Setiap perempuan yang nikah tanpa izin walinya  maka nikahnya  tidak sah X3 . Bila bersetubuh dengannya , maka perempuan tersebut mendapat maskawinya karena telah  bersetubuh dengannya . Bila  para wali bercekcok ,( tidak mau  menjadi wali ) maka  pemerintah  adalah wali  bagi orng yang tidak punya wali
       Imam Turmudzi yang meriwayatkan hadis tersebut berkata :  Hadis tersebut masih hilaf di antara  ulama` ahli hadis .   Ibnu Hajar berkata dlm kitab Talkhis  sebagaian ulama` menyatakan hadis tersebut  lemah karena Ibnu Juraij  perawi hadis tsb bertemu dengan Azzuhri  perawi hadis tsb pula lalu  di tanya tentang hadis di atas tapi beliau menjawab: “ Aku tidak mengetahuinya dan ingkar kepadanya . Al baihaqi membicarakan  hadis tersebut dengan panjang lebar dlm  kitab Al Hilafiyat, begitu juga Ibnul Jauzi dlm kitab Tahkik
Al albani menyatakan  bahwa  hadis tersebut  sahih .
Komentarku :
Tapi di tempat lain , Al bani juga menyatakan ;  Yang populer adalah maukuf ( perkataan Ibnu Abbas  sendiri  bukan  dari Nabi   ) Ya`ni lemah  tidak bisa di buat pegangan.
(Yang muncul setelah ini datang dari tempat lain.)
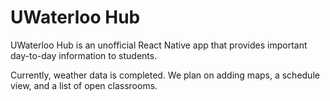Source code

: # UWaterloo Hub

UWaterloo Hub is an unofficial React Native app that provides important day-to-day information to students. 

Currently, weather data is completed. We plan on adding maps, a schedule view, and a list of open classrooms.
Al albani berkata :
تَفَرَّدَ بِهِ الْقَوَارِيْرِي مَرْفُوْعًا وَاْلقَوَارِيْرِي ثِقَةٌ إِلاَّ أَنَّ الْمَشْهُوْرُ ِبَهذَا اْلاِسْنَادِ مَوْقُوْفٌ عَلَى ابْنِ عَبَّاسٍ "
Al Qawariri secara  sendirian  meriwayatkan hadis tsb secara marfu` dan ia terpercaya , namun  yang mashur sanad ini adalah maukuf kepada Ibnu Abbas ( bukan hadis dan tidak bisa di buat pegangan  ) .
Al baihaqi  berkata : 
وَالْمَحْفُوظُ الْمَوْقُوفُ
Yang terpelihara adalah maukuf ( bukan hadis Nabi    ) .   Karena itu tidak bisa di  buat pegangan  , apa lagi  di katakan sahih , tambah keliru .
Seluruh sanadnya hanya dari satu jalur yaitu sbb :
عَنْ ابْنِ جُرَيْجٍ عَنْ سُلَيْمَانَ بْنِ مُوسَى عَنْ الزُّهْرِيِّ عَنْ عُرْوَةَ عَنْ عَائِشَةَ عَنْ النَّبِيِّ صَلَّى اللهُ عَلَيْهِ وَسَلَّمَ
…………..Dari Ibnu Juraij   dari Sulaiman bin Musa  dari Zuhri  dari Urwah dari Aisyah dari Nabi   ……………………
 Saya  tidak menjumpai sanad lainnya untuk redaksi  hadis seperti itu . ……….. . seluruhnya  dari jalur itu ……….., Bahkan Ibnu Hajar menyatakan :
 وَكُلُّهَا مَعْلُولَةٌ .
Seluruh riwayatnya  adalah cacat 

Muhammad Al amin  berkata :
Sulaiman bin Musa di nyatakan terpercaya  oleh sebagian ulama , begitu juga Ibnu Ma`in dari Zuhri .
Tapi Abu hatim menyatakan bahwa  Sulaiman bin Musa kacau dalam sebagian hadisnya .
Imam  Bukhari menyatakan : Banyak hadis mungkarnya
Imam Nasa`I menyatakan : Hadis – hadisnya tidak kuat .
Jadi Sulaiman bin Musa meriwayatkan hadis ini dari Az zuhri jelas tidak bisa di terima
Dimanakah sahabat – sahabat  az zuhri yang terpercaya tentang hadis terpenting dalam bab nikah dan inilah yang di butuhkan banyak orang . Sulaiman mendengar hadis tsb dari Zuhri masih di perbencangkan di kalangan ulama .
Dalam kitab al ilal  Abu hatim berkata  kepada anaknya  408/1 Saya bertanya  kepada Imam Ahmad bin hambal tentang hadis Sulaiman bin Musa dari Zuhri  dari Urwah dari Aisyah  dari Nabi   …………… Tiada nikah kecuali dengan  wali
Lalu aku menuturkan kisah Ibnu Aliyyah  , lalu berkata :
Ibnu Juraij  menulis kitab yang terdapat hadis – hadis riwayatnya  dari guru – gurunya  .
Aku berjumpa dengan Atha` , lalu aku berjumpa dengan fulan . Bila hadis tsb terpelihara , maka  hadis itu akan di masukkan dalam kitab karyanya dan kitab induknya …….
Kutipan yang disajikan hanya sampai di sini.